BEGIN

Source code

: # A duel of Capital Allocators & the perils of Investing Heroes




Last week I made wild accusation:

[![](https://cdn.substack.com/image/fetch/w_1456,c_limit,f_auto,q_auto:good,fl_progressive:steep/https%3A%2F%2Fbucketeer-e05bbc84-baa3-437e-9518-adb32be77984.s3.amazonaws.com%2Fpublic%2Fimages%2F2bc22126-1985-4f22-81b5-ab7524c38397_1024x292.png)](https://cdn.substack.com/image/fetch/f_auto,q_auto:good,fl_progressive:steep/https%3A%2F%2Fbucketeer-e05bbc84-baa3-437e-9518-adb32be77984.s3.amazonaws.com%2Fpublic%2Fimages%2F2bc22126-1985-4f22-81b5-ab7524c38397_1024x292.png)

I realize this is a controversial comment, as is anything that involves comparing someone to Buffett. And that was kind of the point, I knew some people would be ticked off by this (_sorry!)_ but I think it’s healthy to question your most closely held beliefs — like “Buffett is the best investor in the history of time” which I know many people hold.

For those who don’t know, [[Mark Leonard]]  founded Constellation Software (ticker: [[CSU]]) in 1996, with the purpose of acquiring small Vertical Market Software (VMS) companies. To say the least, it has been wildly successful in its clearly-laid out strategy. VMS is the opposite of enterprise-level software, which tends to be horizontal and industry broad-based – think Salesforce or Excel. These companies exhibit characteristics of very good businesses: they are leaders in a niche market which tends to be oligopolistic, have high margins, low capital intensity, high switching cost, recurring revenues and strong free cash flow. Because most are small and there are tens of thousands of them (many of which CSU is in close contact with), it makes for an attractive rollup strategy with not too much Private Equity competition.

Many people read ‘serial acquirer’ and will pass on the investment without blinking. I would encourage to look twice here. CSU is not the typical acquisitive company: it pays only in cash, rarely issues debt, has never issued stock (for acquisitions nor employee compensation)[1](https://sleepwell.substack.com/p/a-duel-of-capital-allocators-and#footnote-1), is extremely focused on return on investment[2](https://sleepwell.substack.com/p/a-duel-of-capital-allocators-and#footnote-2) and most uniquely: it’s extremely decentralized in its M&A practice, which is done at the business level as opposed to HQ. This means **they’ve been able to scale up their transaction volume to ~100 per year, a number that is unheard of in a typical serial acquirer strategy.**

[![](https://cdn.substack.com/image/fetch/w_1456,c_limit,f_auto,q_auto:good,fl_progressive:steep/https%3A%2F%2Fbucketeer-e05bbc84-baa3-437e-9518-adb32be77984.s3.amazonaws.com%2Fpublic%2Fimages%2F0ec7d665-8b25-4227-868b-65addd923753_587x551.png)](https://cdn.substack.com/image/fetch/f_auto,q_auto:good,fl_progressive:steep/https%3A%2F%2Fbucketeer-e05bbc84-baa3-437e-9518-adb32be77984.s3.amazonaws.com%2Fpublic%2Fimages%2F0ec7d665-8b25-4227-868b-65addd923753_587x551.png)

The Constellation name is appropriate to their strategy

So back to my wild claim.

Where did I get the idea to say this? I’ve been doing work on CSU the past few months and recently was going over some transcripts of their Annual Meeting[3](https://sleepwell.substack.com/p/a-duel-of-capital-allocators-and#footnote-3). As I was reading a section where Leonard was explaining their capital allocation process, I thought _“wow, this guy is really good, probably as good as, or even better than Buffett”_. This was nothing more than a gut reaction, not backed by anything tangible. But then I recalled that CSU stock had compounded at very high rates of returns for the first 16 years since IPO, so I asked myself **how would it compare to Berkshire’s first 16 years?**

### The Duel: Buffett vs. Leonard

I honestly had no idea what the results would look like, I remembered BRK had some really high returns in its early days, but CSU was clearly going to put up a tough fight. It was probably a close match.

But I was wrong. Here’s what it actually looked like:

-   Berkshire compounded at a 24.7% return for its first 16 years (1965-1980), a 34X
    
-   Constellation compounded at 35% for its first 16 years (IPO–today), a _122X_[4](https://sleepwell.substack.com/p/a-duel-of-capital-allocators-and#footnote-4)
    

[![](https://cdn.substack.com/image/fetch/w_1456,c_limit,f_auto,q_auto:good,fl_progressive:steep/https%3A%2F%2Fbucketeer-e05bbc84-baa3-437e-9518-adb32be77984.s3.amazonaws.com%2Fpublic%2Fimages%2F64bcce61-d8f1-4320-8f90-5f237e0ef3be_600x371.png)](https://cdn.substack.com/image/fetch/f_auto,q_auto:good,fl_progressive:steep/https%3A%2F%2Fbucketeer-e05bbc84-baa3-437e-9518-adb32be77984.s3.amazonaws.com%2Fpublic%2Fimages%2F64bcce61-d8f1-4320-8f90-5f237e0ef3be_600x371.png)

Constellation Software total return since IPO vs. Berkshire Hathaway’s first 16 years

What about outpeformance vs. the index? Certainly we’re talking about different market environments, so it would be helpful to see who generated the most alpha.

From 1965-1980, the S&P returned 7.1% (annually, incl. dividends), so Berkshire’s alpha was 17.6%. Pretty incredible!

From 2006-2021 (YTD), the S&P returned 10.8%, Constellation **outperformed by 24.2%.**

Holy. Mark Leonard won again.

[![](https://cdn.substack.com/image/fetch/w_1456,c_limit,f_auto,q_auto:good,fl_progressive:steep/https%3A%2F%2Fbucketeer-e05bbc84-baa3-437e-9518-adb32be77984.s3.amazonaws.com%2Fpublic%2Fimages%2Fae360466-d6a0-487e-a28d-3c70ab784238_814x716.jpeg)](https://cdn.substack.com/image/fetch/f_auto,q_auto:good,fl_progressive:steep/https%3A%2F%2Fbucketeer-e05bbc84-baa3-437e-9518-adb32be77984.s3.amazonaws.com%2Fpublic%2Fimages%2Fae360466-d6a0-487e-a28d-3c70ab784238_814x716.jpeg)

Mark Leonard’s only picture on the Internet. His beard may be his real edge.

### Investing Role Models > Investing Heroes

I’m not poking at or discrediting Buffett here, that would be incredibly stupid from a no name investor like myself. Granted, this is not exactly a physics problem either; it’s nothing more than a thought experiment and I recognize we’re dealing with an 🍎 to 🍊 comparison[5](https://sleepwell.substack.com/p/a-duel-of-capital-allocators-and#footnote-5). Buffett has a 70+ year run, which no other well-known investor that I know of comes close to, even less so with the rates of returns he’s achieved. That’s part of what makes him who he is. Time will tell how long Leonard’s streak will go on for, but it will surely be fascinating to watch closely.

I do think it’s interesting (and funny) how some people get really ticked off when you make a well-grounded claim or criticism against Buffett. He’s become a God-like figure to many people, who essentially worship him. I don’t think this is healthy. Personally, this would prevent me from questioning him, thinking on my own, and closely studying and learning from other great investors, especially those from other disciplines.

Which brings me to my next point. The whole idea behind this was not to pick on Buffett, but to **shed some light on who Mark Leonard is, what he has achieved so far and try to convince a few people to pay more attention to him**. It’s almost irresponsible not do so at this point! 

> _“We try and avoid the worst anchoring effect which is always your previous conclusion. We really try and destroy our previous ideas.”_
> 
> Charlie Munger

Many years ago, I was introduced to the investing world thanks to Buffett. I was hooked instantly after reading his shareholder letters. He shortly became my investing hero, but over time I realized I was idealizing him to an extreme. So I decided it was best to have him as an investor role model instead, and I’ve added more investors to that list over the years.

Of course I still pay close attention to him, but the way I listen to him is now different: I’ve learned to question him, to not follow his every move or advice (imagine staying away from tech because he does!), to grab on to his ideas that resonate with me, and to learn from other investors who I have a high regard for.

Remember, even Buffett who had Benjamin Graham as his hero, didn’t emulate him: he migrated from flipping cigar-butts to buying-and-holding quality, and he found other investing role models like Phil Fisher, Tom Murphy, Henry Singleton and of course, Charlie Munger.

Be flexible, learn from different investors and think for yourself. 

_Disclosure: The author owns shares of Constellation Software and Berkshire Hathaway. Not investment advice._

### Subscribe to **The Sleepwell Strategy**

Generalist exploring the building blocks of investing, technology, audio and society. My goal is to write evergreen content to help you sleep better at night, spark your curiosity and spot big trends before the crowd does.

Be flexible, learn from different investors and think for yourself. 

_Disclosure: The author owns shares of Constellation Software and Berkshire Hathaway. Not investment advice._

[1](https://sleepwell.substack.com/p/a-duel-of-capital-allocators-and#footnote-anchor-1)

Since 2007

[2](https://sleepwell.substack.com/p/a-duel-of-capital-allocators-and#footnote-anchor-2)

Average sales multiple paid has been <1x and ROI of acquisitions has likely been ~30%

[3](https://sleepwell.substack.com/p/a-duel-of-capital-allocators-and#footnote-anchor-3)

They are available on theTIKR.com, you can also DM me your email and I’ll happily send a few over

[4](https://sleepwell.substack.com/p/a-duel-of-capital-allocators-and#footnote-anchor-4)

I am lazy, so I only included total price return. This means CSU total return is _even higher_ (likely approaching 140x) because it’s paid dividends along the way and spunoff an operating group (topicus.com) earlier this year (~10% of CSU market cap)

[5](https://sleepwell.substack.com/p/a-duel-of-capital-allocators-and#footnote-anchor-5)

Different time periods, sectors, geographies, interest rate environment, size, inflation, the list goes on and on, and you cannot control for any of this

END

**To do**. Beginning with the first line above, could you copy every line exactly, up to and including the one with "Last week I"?

**Task solution**.
Source code

: # A duel of Capital Allocators & the perils of Investing Heroes




Last week I made wild accusation:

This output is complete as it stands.